Unless you are an internet pioneer, a libertarian, a Deadhead, or my wife, you probably have never heard of John Perry Barlow, who died today after lingering too long (or not nearly long enough), but after having had a serious crack at reframing the internet in terms that didn’t make it a perverse analogue of the default world. Barlow was a relentless advocate for internet freedom, and was a co-founder of the Electronic Freedom Foundation. Just dead, he’d already be rolling in his grave about the loss of net neutrality.
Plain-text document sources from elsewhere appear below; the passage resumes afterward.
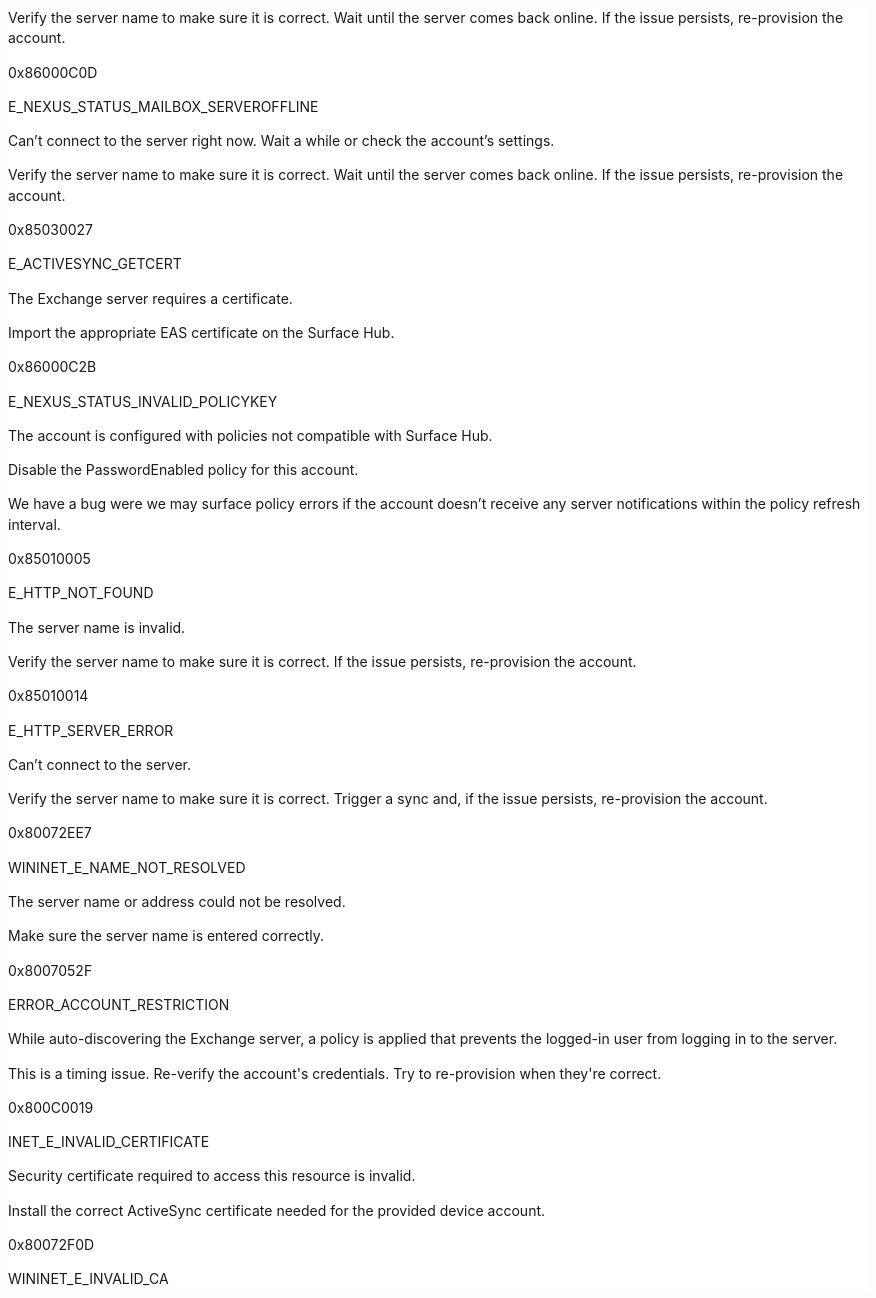 <td align="left"><p>Verify the server name to make sure it is correct. Wait until the server comes back online. If the issue persists, re-provision the account.</p></td>
</tr>
<tr class="even">
<td align="left"><p>0x86000C0D</p></td>
<td align="left"><p>E_NEXUS_STATUS_MAILBOX_SERVEROFFLINE</p></td>
<td align="left"><p>Can’t connect to the server right now. Wait a while or check the account’s settings.</p></td>
<td align="left"><p>Verify the server name to make sure it is correct. Wait until the server comes back online. If the issue persists, re-provision the account.</p></td>
</tr>
<tr class="odd">
<td align="left"><p>0x85030027</p></td>
<td align="left"><p>E_ACTIVESYNC_GETCERT</p></td>
<td align="left"><p>The Exchange server requires a certificate.</p></td>
<td align="left"><p>Import the appropriate EAS certificate on the Surface Hub.</p></td>
</tr>
<tr class="even">
<td align="left"><p>0x86000C2B</p></td>
<td align="left"><p>E_NEXUS_STATUS_INVALID_POLICYKEY</p></td>
<td align="left"><p>The account is configured with policies not compatible with Surface Hub.</p></td>
<td align="left"><p>Disable the PasswordEnabled policy for this account.</p>
<p>We have a bug were we may surface policy errors if the account doesn’t receive any server notifications within the policy refresh interval.</p></td>
</tr>
<tr class="odd">
<td align="left"><p>0x85010005</p></td>
<td align="left"><p>E_HTTP_NOT_FOUND</p></td>
<td align="left"><p>The server name is invalid.</p></td>
<td align="left"><p>Verify the server name to make sure it is correct. If the issue persists, re-provision the account.</p></td>
</tr>
<tr class="even">
<td align="left"><p>0x85010014</p></td>
<td align="left"><p>E_HTTP_SERVER_ERROR</p></td>
<td align="left"><p>Can’t connect to the server.</p></td>
<td align="left"><p>Verify the server name to make sure it is correct. Trigger a sync and, if the issue persists, re-provision the account.</p></td>
</tr>
<tr class="odd">
<td align="left"><p>0x80072EE7</p></td>
<td align="left"><p>WININET_E_NAME_NOT_RESOLVED</p></td>
<td align="left"><p>The server name or address could not be resolved.</p></td>
<td align="left"><p>Make sure the server name is entered correctly.</p></td>
</tr>
<tr class="even">
<td align="left"><p>0x8007052F</p></td>
<td align="left"><p>ERROR_ACCOUNT_RESTRICTION</p></td>
<td align="left"><p>While auto-discovering the Exchange server, a policy is applied that prevents the logged-in user from logging in to the server.</p></td>
<td align="left"><p>This is a timing issue. Re-verify the account's credentials. Try to re-provision when they're correct.</p></td>
</tr>
<tr class="odd">
<td align="left"><p>0x800C0019</p></td>
<td align="left"><p>INET_E_INVALID_CERTIFICATE</p></td>
<td align="left"><p>Security certificate required to access this resource is invalid.</p></td>
<td align="left"><p>Install the correct ActiveSync certificate needed for the provided device account.</p></td>
</tr>
<tr class="even">
<td align="left"><p>0x80072F0D</p></td>
<td align="left"><p>WININET_E_INVALID_CA</p></td>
I met Mr. Barlow a few times before he gave Kirsha away, just moments before she was to become my wife. She called him her mentor, but at the wedding he replaced her father, and often before. He was a father to everybody who participated in the internet as an extension of the organic rather than industrial, and as a tool for equality of opportunity rather than an electronic road rage homologue.
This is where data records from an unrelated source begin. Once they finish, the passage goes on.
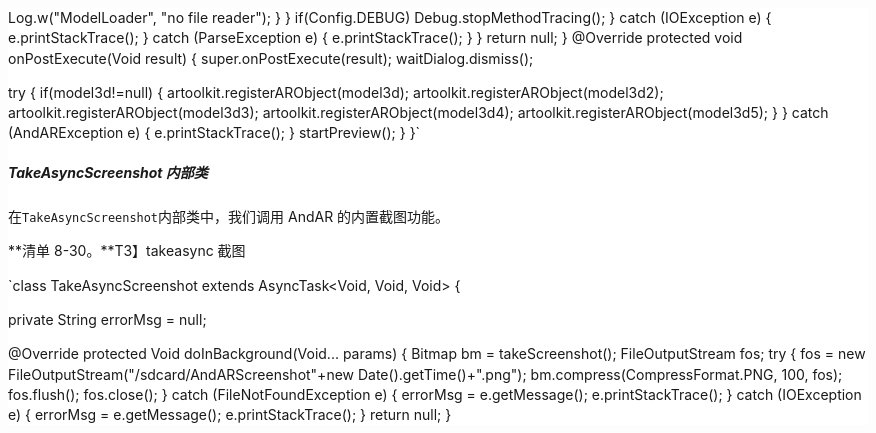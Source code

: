 Log.w("ModelLoader", "no file reader");
}
}
if(Config.DEBUG)
Debug.stopMethodTracing();
} catch (IOException e) {
e.printStackTrace();
} catch (ParseException e) {
e.printStackTrace();
}
}
return null;
}
@Override
protected void onPostExecute(Void result) {
super.onPostExecute(result);
waitDialog.dismiss();

try {
if(model3d!=null) {
artoolkit.registerARObject(model3d);
artoolkit.registerARObject(model3d2);
artoolkit.registerARObject(model3d3);
artoolkit.registerARObject(model3d4);
artoolkit.registerARObject(model3d5);
}
} catch (AndARException e) {
e.printStackTrace();
}
startPreview();
}
}`

##### TakeAsyncScreenshot 内部类

在`TakeAsyncScreenshot`内部类中，我们调用 AndAR 的内置截图功能。

**清单 8-30。**T3】takeasync 截图

`class TakeAsyncScreenshot extends AsyncTask<Void, Void, Void> {

private String errorMsg = null;

@Override
protected Void doInBackground(Void... params) {
Bitmap bm = takeScreenshot();
FileOutputStream fos;
try {
fos = new FileOutputStream("/sdcard/AndARScreenshot"+new
Date().getTime()+".png");
bm.compress(CompressFormat.PNG, 100, fos);
fos.flush();
fos.close();
} catch (FileNotFoundException e) {
errorMsg = e.getMessage();
e.printStackTrace();
} catch (IOException e) {
errorMsg = e.getMessage();
e.printStackTrace();
}
return null;
}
I disagreed with him frequently—I tend to be unsupportive of those who proselytise morality that contravenes the dictums of biology. My feeling is that the war with our evolutionary history is a massacre, so Barlow’s unfettered libertarianism (which looks like social Darwinism, rather than like the more collegial reciprocal altruism and kin-support that is a key driver, to my understanding, of evolutionary biology) doesn’t sit well with me. But, as with many ideologies, the honour resides not in the belief but in the believer. And Barlow’s support was honourable, and came from seeking self-denial, rather than guru-ism.
Amongst his widely disseminated ‘Principles of Adult Behaviour’:
Never assume the motives of others are, to them, less noble than yours are to you.
Never forget that, no matter how certain, you might be wrong.
Become less suspicious of joy.
These are noble, whatever the substantiating philosophy. Kirsha embraces joy wholeheartedly, and John Perry Barlow gave her joy. She is weeping now, but he will give her joy again. Her sadness motivated me to do some reading. In an article about his misconceiving Africa comes this gem: ‘Just now I am hurtling toward Mombasa, an hour late for my 15 minutes of fame’.
Also in Africa, he meets a boy:
“‘Hello,’ he said brightly. ‘How is your life?’
‘My life is good,’ I said, meaning it. ‘How is your life?’
‘My life is good, too!’ he said, meaning it every bit as earnestly. He had no shoes. He was very dirty. He had probably been working for about 10 hours. Altogether, his family makes maybe 500 bucks in a decent year. His life is good. How is your life?”
To answer his question: Better for having known him.
Barlow’s life was good.
Header image: Barlow is on the right, and in the right, always, and now forever.